Assessing normality from each of the above two plots is quite simple. For a histogram, we want to see symmetry about the mean and fairly even tails. For a boxplot, we want fairly even whisker lengths (which are associated to the tails of a normal distribution). In addition, in both cases, we do not want to see any outliers, nor skewed data. If the data is right skewed, then we will notice that most of bars on the histogram will be condensed to the left, and that there will be a longer upper whisker on the boxplot. In our example, considering that the data used to generate the above plots was directly sampled from a normal distribution, it makes sense that the generated plots meet normality.

Once we have concluded that our data is approximately normal, we need to decide which two sample t-test to use as there are further assumptions to check. This decision is based on whether the compared two groups have equal spreads/variances or not. To evaluate this, we will look at boxplots of both groups. If the spreads are the same, the interquartile range ( IQR) for both boxplots will be approximately the same.

The most common hypothesis test is a t-test. However, a t-test (similarly to other tests) comes with assumptions, and if these assumption are not met, the results will not make sense. We must chose the appropriate test to use based on the distribution of the data, in addition to the number of groups being compared in the data. Most of the tests mentioned bellow are accessible through Python’s Scipy library.

T-Tests
If we conclude that the data has approximate normality, we can then use a t-test. There is the one-sample t-test and two types of two sample t-tests: pooled t-test (for equal variance) and Welch-Satterthwaite t-test (for unequal variance). Another case of a t-test is when we have two samples that are related to each other i.e. the matched pairs situation, where we will use a paired t-test.

For a one sample t-test, the null hypothesis H₀ is “the mean is equal to/greater than/less than θ₀ ” vs. the alternative hypothesis Ha that “the mean is not equal to/less than/greater θ₀ ” in those respective orders.

from scipy import stats # one sample t-test (two-sided) stats.ttest_1samp(group1, null_mean)
For a two sample t-test (where the samples are independent), H₀ is “the mean of group A is equal to/greater than/less than the mean of group B”. In the two sample case, each of the groups needs to meet approximate normality. Moreover, we need to assess the variances of both groups to decide which two sample t-test to use. The default is for unequal variance.

from scipy import stats # two sample t-test (two-sided) stats.ttest_ind(group1, group2, equal_var=True) #for Pooled
For a matched pairs t-test, H₀ is “the mean of both groups are equal” or “ the true difference between the means of both groups is 0”. Here, the difference between both groups must be approximately normal.

from scipy import stats # matched pairs t-test stats.ttest_rel(group1, group2)
ANOVA
When each independent group is approximately normal, and are comparing three or more groups of independent observations, we must use an analysis of variance (ANOVA). ANOVA has as H₀ “all groups have the same mean” vs.

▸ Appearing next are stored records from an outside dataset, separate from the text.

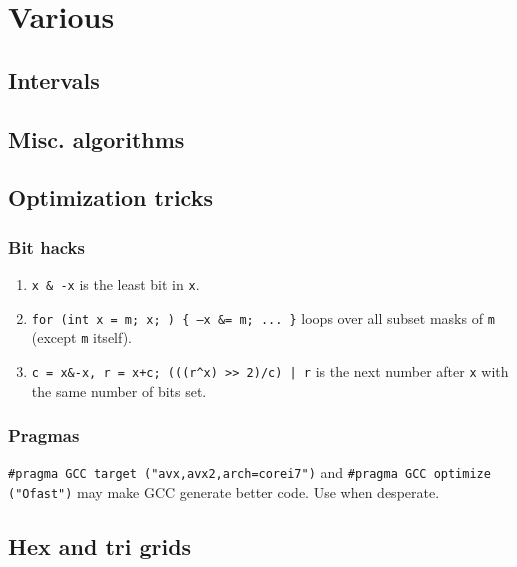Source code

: 
\chapter{Various}

	\section{Intervals}

	\section{Misc. algorithms}

	\section{Optimization tricks}
		\subsection{Bit hacks}
			\begin{enumerate}
			\item \texttt{x \& -x} is the least bit in \texttt{x}.
			\item \texttt{for (int x = m; x; ) \{ --x \&= m; ... \}} loops over all subset masks of \texttt{m} (except \texttt{m} itself).
			\item \texttt{c = x\&-x, r = x+c; (((r\^{}x) >> 2)/c) | r} is the next number after \texttt{x} with the same number of bits set.
			\end{enumerate}
		\subsection{Pragmas}
			\lstinline{#pragma GCC target ("avx,avx2,arch=corei7")} and \lstinline{#pragma GCC optimize ("Ofast")} may make GCC generate better code. Use when desperate.

	\section{Hex and tri grids}
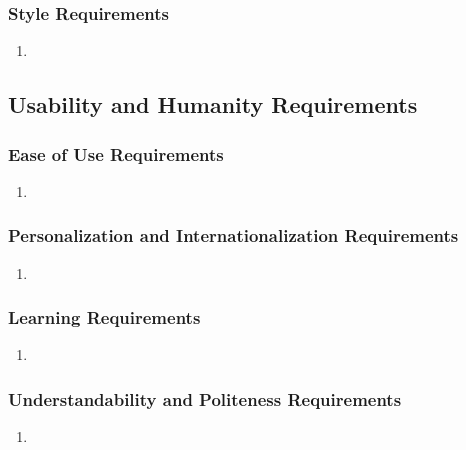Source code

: \documentclass[]{article}
\begin{document}
\subsubsection{Style Requirements}
\label{ssub:style_requirements}
\begin{enumerate}[{LF}1. ]
	\item 
\end{enumerate}


\subsection{Usability and Humanity Requirements}
\label{sub:usability_and_humanity_requirements}

\subsubsection{Ease of Use Requirements}
\label{ssub:ease_of_use_requirements}
\begin{enumerate}[{UH}1. ]
	\item 
\end{enumerate}

\subsubsection{Personalization and Internationalization Requirements}
\label{ssub:personalization_and_internationalization_requirements}
\begin{enumerate}[{UH}1. ]
	\item 
\end{enumerate}

\subsubsection{Learning Requirements}
\label{ssub:learning_requirements}
\begin{enumerate}[{UH}1. ]
	\item 
\end{enumerate}

\subsubsection{Understandability and Politeness Requirements}
\label{ssub:understandability_and_politeness_requirements}
\begin{enumerate}[{UH}1. ]
	\item 
\end{enumerate}
\end{document}
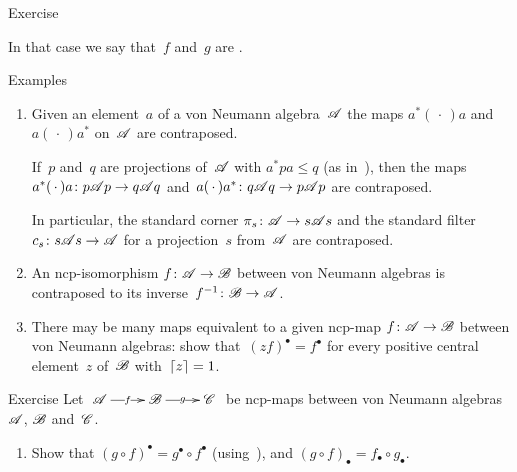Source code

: \documentclass[a]{subfiles}
\begin{document}
\begin{parsec}
\begin{point}{Exercise}
\begin{point}
In that case we say that~$f$ and~$g$ are .
\end{point}
\end{point}
\begin{point}{Examples}%
\begin{enumerate}
\item
Given an element~$a$ of a von Neumann algebra~$\mathscr{A}$
the maps $a^*(\,\cdot\,)a$ and~$a(\,\cdot\,)a^*$
on~$\mathscr{A}$ are contraposed.

If~$p$ and~$q$ are projections of~$\mathscr{A}$
with $a^*pa\leq q$
(as in~),
then the maps
$a^*(\,\cdot\,)a \colon p\mathscr{A} p\to q\mathscr{A} q$
and~$a(\,\cdot\,)a^*\colon q\mathscr{A} q \to p\mathscr{A} p$
are contraposed.

In particular,
the standard corner $\pi_s\colon \mathscr{A}\to s \mathscr{A} s$
and the standard filter $c_s\colon s\mathscr{A} s\to \mathscr{A}$
for a projection~$s$ from~$\mathscr{A}$
are contraposed.
\item
An ncp-isomorphism $f\colon \mathscr{A}\to\mathscr{B}$
between von Neumann algebras
is contraposed to its inverse~$f^{-1}\colon \mathscr{B}\to\mathscr{A}$.
\item
There may be many maps equivalent to a given ncp-map $f\colon \mathscr{A}\to\mathscr{B}$
between von Neumann algebras:
show that~$(zf)^\bullet = f^\bullet$
for every positive central element~$z$ of~$\mathscr{B}$ with~$\left\lceil z\right\rceil=1$.
\end{enumerate}
\end{point}
\begin{point}{Exercise}%
Let $\xymatrix{
	\scrA\ar[r]|-{f}&
	\scrB\ar[r]|-{g}&
\scrC}$
be ncp-maps between von Neumann algebras~$\mathscr{A}$,
$\mathscr{B}$ and~$\mathscr{C}$.
\begin{enumerate}
\item
Show that $(g\circ f)^\bullet = g^\bullet\circ f^\bullet$
(using~),
and $(g\circ f)_\bullet = f_\bullet\circ g_\bullet$.


\end{enumerate}
\end{point}
\end{parsec}
\end{document}
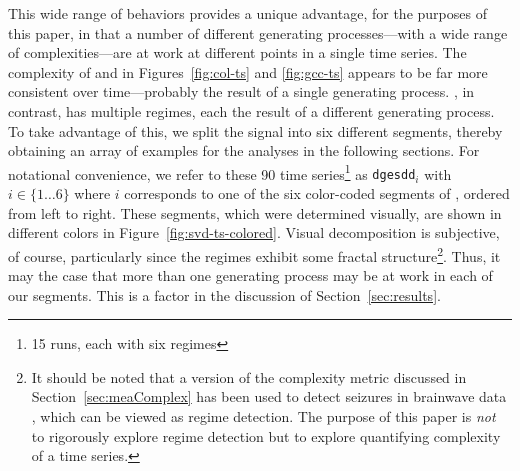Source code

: This wide range of behaviors provides a unique advantage, for the
purposes of this paper, in that a number of different generating
processes---with a wide range of complexities---are at work at
different points in a single time series.  The complexity of \col and
\gcc in Figures~\ref{fig:col-ts} and \ref{fig:gcc-ts} appears to be
far more consistent over time---probably the result of a single
generating process.  \svd, in contrast, has multiple regimes, each the
result of a different generating process.  To take advantage of this,
we split the signal into six different segments, thereby obtaining an
array of examples for the analyses in the following sections.  For
notational convenience, we refer to these 90 time series\footnote{15
  runs, each with six regimes} as {\tt dgesdd$_i$} with $i \in
\{1\dots6\}$ where $i$ corresponds to one of the six color-coded
segments of \svd, ordered from left to right.  These segments, which
were determined visually, are shown in different colors in
Figure~\ref{fig:svd-ts-colored}.  Visual decomposition is subjective,
of course, particularly since the regimes exhibit some fractal
structure\footnote{It should be noted that a version of the complexity
  metric discussed in Section~\ref{sec:meaComplex} has been used to
  detect seizures in brainwave data \cite{cao2004det}, which can be
  viewed as regime detection.  The purpose of this paper is \emph{not}
  to rigorously explore regime detection but to explore quantifying
  complexity of a time series.}.  Thus, it may the case that more than
one generating process may be at work in each of our segments.  This
is a factor in the discussion of Section~\ref{sec:results}.

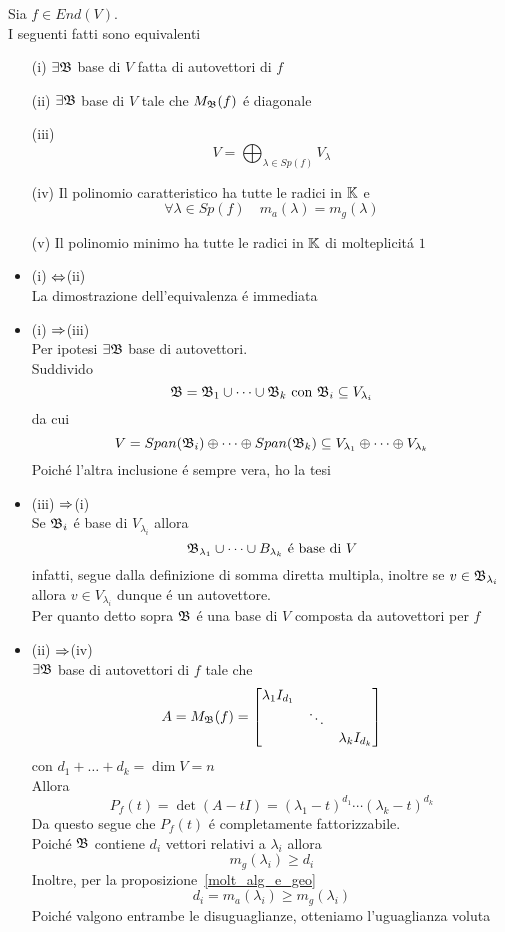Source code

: \begin{prop} Sia $f \in End(V)$.\\
I seguenti fatti sono equivalenti
\begin{itemize}
\item[(i)] $\exists \mathfrak{B}$ base di $V$ fatta di autovettori  di $f$
\item[(ii)]$\exists \mathfrak{B}$ base di $V$ tale che $M_{\mathfrak{B}}(f)$ \'e diagonale
\item[(iii)]$$V= \bigoplus_{\lambda \in Sp(f)} V_\lambda$$
\item[(iv)] Il polinomio caratteristico ha tutte le radici in $\mathbb{K}$ e
$$ \forall \lambda \in Sp(f) \quad  m_a(\lambda)=m_g(\lambda)$$
\item[(v)]Il polinomio minimo ha tutte le radici in $\mathbb{K}$ di molteplicit\'a $1$

\end{itemize}
\proof \bianco
\begin{itemize}
\item(i) $\Leftrightarrow $(ii)\\ 
La dimostrazione dell'equivalenza \'e immediata
\item (i) $\Rightarrow $(iii)\\
Per ipotesi  $\exists \mathfrak{B}$ base di autovettori.\\
Suddivido $$\mathfrak{B}=\mathfrak{B}_1 \cup \dots \cup \mathfrak{B}_k \text{ con }\mathfrak{B}_i \subseteq V_{\lambda_i} $$ da cui
$$ V= Span(\mathfrak{B}_i) \oplus \dots \oplus Span(\mathfrak{B}_k) \subseteq V_{\lambda_1} \oplus \dots \oplus V_{\lambda_k}$$
Poich\'e l'altra inclusione \'e sempre vera, ho la tesi
 \item(iii) $\Rightarrow $(i)\\
  Se $\mathfrak{B}_i$ \'e base di $ V_{\lambda_i} $ allora 
 $$\mathfrak{B}_{\lambda_1} \cup \dots \cup B_{\lambda_k} \text{ \'e base di  } V $$
infatti, segue dalla definizione di somma diretta multipla, inoltre se $ v \in \mathfrak{B}_{\lambda_i}$ allora $v\in V_{\lambda_i}$ dunque \'e un autovettore.\\
Per quanto detto sopra $\mathfrak{B}$ \'e una base di $V$ composta da autovettori per $f$
\item(ii) $\Rightarrow $(iv)\\
  $\exists \mathfrak{B}$ base di autovettori di $f$ tale che 
$$A= M_{\mathfrak{B}}(f)= \begin{bmatrix}\lambda_1 I_{d_{1}}  & & \\ & \ddots & \\ & &  \lambda_k I_{d_{k}}
\end{bmatrix}$$ 
con $d_{1} + \dots + d_{k}=\dim V=n $\\
Allora 
$$P_f(t) = \det (A-tI)=(\lambda_1 -t ) ^{d_{1}} \cdots (\lambda_k -t ) ^{d_{k}}$$
Da questo segue che $P_f(t)$ \'e completamente fattorizzabile.\\
Poich\'e $\mathfrak{B}$ contiene $d_{i} $ vettori relativi a $\lambda_i$ allora $$m_g(\lambda_i) \geq d_{i}$$
Inoltre, per la proposizione~\ref{molt_alg_e_geo}
 $$d_i=m_a(\lambda_i) \geq m_g({\lambda_i})$$
 Poich\'e valgono entrambe le disuguaglianze, otteniamo l'uguaglianza voluta
 

\end{itemize}
\end{prop}
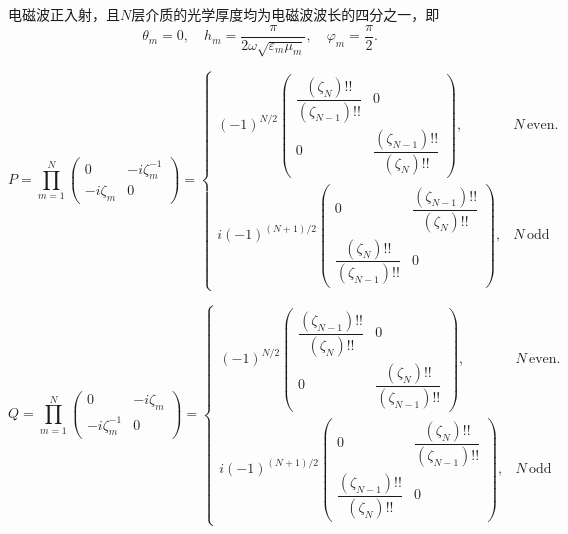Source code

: \begin{example}
	电磁波正入射，且\(N\)层介质的光学厚度均为电磁波波长的四分之一，即
	\begin{equation*}
		\theta_m = 0,\quad h_m = \dfrac{\pi}{2\omega\sqrt{\varepsilon_m\mu_m}}, \quad \varphi_m = \dfrac{\pi}{2}.
	\end{equation*}

	\begin{equation*}
		P = \prod_{m=1}^{N}
		\begin{pmatrix}
			0         & -i\zeta_m^{-1} \\
			-i\zeta_m & 0
		\end{pmatrix}
		=
		\begin{cases}
			(-1)^{N/2}
			\begin{pmatrix}
				\dfrac{(\zeta_{N})!!}{(\zeta_{N-1})!!} & 0                                      \\[8pt]
				0                                      & \dfrac{(\zeta_{N-1})!!}{(\zeta_{N})!!}
			\end{pmatrix}, & N\,\text{even}. \\[20pt]
			i(-1)^{(N+1)/2}
			\begin{pmatrix}
				0                                      & \dfrac{(\zeta_{N-1})!!}{(\zeta_{N})!!} \\[8pt]
				\dfrac{(\zeta_{N})!!}{(\zeta_{N-1})!!} & 0
			\end{pmatrix}, & N\,\text{odd}
		\end{cases}
	\end{equation*}

	\begin{equation*}
		Q = \prod_{m=1}^{N}
		\begin{pmatrix}
			0              & -i\zeta_m \\
			-i\zeta_m^{-1} & 0
		\end{pmatrix}
		=
		\begin{cases}
			(-1)^{N/2}
			\begin{pmatrix}
				\dfrac{(\zeta_{N-1})!!}{(\zeta_{N})!!} & 0                                      \\[8pt]
				0                                      & \dfrac{(\zeta_{N})!!}{(\zeta_{N-1})!!}
			\end{pmatrix}, & N\,\text{even}. \\[20pt]
			i(-1)^{(N+1)/2}
			\begin{pmatrix}
				0                                      & \dfrac{(\zeta_{N})!!}{(\zeta_{N-1})!!} \\[8pt]
				\dfrac{(\zeta_{N-1})!!}{(\zeta_{N})!!} & 0
			\end{pmatrix}, & N\,\text{odd}
		\end{cases}
	\end{equation*}


\end{example}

Ha “at least one group has a different mean from the others”.

Again, as with t-test, we need to check for equal variance between the groups. If the spreads between the groups are equal, we can proceed with regular one-way ANOVA. If the spreads between the groups are not equal, we will need to use Welch ANOVA. This latter test is available through Python’s Pingouin library.

from scipy import stats # one-way ANOVA stats.f_oneway(group1, group2, group3, ...)
Notice that this test will not let us know where the difference is, and so we must do further testing to find which group differs from the rest, if any. In the case of equal variance, we will continue the analysis with TukeyHSD test. And in the case of unequal variance, Games-Howell is the way to go.

Sign Test & Mood’s Median Test
If we conclude that the data is not approximately normal, we cannot get any significant nor reliable results from using a t-test. We must then resort to a test that does not rely on the symmetry of the distribution. For a one sample test, we should resort to the sign test. Though when testing for two or more groups, we will use Mood’s median test. These test evaluate association between groups based on the median of the data instead of the mean. It is important to note that these median-based tests do not assume anything about the underlying distribution of the data.

The sign test has H₀ “the median is equal to/greater than/less than θ₀ “, while the null hypothesis for Mood’s median test is “the groups have the same (grand) median” vs. alternative hypothesis “one of the groups has median different than the grand median”.

from scipy import stats # Mood's median test stats.median_test(group1, group2, ..., ties)
Mood’s median test can be used for comparing two or more groups. So if we are comparing more than two groups, similarly to ANOVA, we need to find where the difference in medians occurs (if any). We do so with a pairwise median test.